**What to do:** Across the data below, how many lines hold "html"? Answer with that number and nothing else.

Records for processing Start Marker

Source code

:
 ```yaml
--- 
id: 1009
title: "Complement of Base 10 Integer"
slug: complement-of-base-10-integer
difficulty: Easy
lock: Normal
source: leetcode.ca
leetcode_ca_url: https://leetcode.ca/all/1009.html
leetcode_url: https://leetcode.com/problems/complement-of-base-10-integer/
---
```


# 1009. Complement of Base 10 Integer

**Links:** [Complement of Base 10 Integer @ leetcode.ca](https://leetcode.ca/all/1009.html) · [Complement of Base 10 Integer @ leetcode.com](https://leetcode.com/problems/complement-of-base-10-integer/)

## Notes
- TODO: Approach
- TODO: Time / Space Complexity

Records for processing End Marker

**Task answer:** 2